- **EXERCISE MATERIAL**
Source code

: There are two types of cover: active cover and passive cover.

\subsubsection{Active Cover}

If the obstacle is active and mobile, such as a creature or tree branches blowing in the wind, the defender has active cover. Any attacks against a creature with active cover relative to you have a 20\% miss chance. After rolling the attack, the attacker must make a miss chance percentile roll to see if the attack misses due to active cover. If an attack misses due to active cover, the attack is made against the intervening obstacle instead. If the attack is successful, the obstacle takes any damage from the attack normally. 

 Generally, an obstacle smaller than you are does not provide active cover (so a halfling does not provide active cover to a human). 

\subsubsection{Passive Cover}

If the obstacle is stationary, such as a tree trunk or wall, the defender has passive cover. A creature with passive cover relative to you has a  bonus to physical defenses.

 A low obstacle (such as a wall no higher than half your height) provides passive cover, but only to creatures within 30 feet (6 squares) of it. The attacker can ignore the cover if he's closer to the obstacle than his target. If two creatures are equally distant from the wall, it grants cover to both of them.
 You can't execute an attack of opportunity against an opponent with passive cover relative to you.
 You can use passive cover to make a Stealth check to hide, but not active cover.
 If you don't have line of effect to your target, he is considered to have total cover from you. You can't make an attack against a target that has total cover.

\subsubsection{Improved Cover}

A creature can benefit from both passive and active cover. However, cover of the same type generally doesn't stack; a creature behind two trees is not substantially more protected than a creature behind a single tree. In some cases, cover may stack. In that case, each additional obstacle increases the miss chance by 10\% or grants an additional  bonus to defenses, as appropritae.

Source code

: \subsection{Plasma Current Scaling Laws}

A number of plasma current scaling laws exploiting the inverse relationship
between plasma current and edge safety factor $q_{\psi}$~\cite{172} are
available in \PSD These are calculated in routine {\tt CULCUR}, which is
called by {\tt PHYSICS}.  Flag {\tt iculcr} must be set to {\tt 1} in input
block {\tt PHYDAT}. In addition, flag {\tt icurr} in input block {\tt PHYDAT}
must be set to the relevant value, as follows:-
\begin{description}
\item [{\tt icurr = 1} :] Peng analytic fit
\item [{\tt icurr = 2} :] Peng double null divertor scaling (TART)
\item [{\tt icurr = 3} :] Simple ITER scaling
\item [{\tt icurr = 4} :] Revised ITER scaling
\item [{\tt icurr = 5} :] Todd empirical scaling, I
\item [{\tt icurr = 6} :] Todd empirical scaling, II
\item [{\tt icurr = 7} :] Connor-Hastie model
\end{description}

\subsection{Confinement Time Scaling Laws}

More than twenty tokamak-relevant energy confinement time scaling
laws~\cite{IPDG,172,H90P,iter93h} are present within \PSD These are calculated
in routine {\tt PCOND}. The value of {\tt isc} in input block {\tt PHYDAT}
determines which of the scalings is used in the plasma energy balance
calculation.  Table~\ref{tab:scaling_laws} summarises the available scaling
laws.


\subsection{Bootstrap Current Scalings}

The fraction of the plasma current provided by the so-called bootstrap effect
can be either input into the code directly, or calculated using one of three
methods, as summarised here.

- **EXERCISE DESCRIPTION**
What number of lines in the listing above hold the string "available"? Give that number and nothing else.

- **SOLUTION**
2